The pile of unpainted animals/hearts/veggies (I have a very random group of cutters) seemed endless at first, but slowly, Kristina and I began. And slowly, painstakingly, we began to amass a collection of ornaments that I knew would do our tree proud:
There were lions, and giraffes, and elephants, and crocodiles – then there were veggies and snowmen (cut with my fair fingernails, hence the raggedy edges) and hearts and lobsters. It was a veritable smorgasbord of randomness! But it was really getting fun.
And the hero of the evening was definitely Kristina. She rocked my socks off with her super-bomb blue snowman and awesome pink elephant. And mostly, she rocked my world with her humor and adorableness – seriously, this girl can make me smile through the worst of it. The bad-ass ornaments were just the icing on the inedible cake.

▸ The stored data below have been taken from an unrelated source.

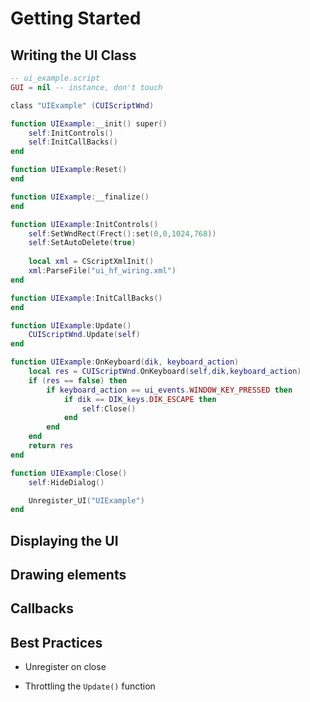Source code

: # Getting Started

## Writing the UI Class
```lua
-- ui_example.script
GUI = nil -- instance, don't touch

class "UIExample" (CUIScriptWnd)

function UIExample:__init() super()
    self:InitControls()
    self:InitCallBacks()
end

function UIExample:Reset()
end

function UIExample:__finalize()
end

function UIExample:InitControls()
    self:SetWndRect(Frect():set(0,0,1024,768))
    self:SetAutoDelete(true)
    
    local xml = CScriptXmlInit()
    xml:ParseFile("ui_hf_wiring.xml")
end

function UIExample:InitCallBacks()
end

function UIExample:Update()
    CUIScriptWnd.Update(self)
end

function UIExample:OnKeyboard(dik, keyboard_action)
    local res = CUIScriptWnd.OnKeyboard(self,dik,keyboard_action)
    if (res == false) then
        if keyboard_action == ui_events.WINDOW_KEY_PRESSED then
            if dik == DIK_keys.DIK_ESCAPE then
                self:Close()
            end
        end
    end
    return res
end

function UIExample:Close()
    self:HideDialog()

    Unregister_UI("UIExample")
end
```

## Displaying the UI


## Drawing elements


## Callbacks


## Best Practices

- Unregister on close

- Throttling the `Update()` function



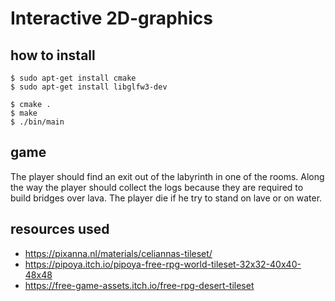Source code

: # Interactive 2D-graphics

## how to install
```
$ sudo apt-get install cmake
$ sudo apt-get install libglfw3-dev

$ cmake .
$ make
$ ./bin/main
```

## game
The player should find an exit out of the labyrinth in one of the rooms.
Along the way the player should collect the logs 
because they are required to build bridges over lava. 
The player die if he try to stand on lave or on water.



## resources used
- https://pixanna.nl/materials/celiannas-tileset/
- https://pipoya.itch.io/pipoya-free-rpg-world-tileset-32x32-40x40-48x48
- https://free-game-assets.itch.io/free-rpg-desert-tileset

And in the end, the bf did a few as well, so the tree wasn't completely mine and Kristina's. And we ended up with 59 awesome, colorful, handmade ornaments for nothing more than the cost of a new shaker of salt (a cup is a lot) and some felt-tip markers (which were barely used – the paint and the Sharpies were the best tools).
So if you're poor, or bored, or just like doing crafty things with people you love, I highly recommend the salt dough ornament project. It's fun, easy, and makes absolutely certain your tree will look like nobody else's – guaranteed!
PS if you want to see more photos, check out the Flickr set.
adapted from Allrecipes
Preheat oven to 250F/125C.
In a large bowl, mix well:
2 Tbsp cinnamon
1.5c warm water
Knead the dough with your hands until it's soft and pliable (you may need to add more warm water – I added another 1/3 cup, but you should see how it goes), then roll it out onto a floured surface until it's 1/8-1/4 inch thick. Cut out shapes and place on parchment-lined cookie sheets. Make holes in the tops of the ornaments for threading ribbon, or cut up paper clips and insert to make built-in hooks/loops (def my preferred method, and I tried it both ways).
Once the ornaments have hardened and cooled, bust out the paints/markers/glitter and get to it! Oh, and if you need a topper, an angel made with thick paper and tape will do nicely.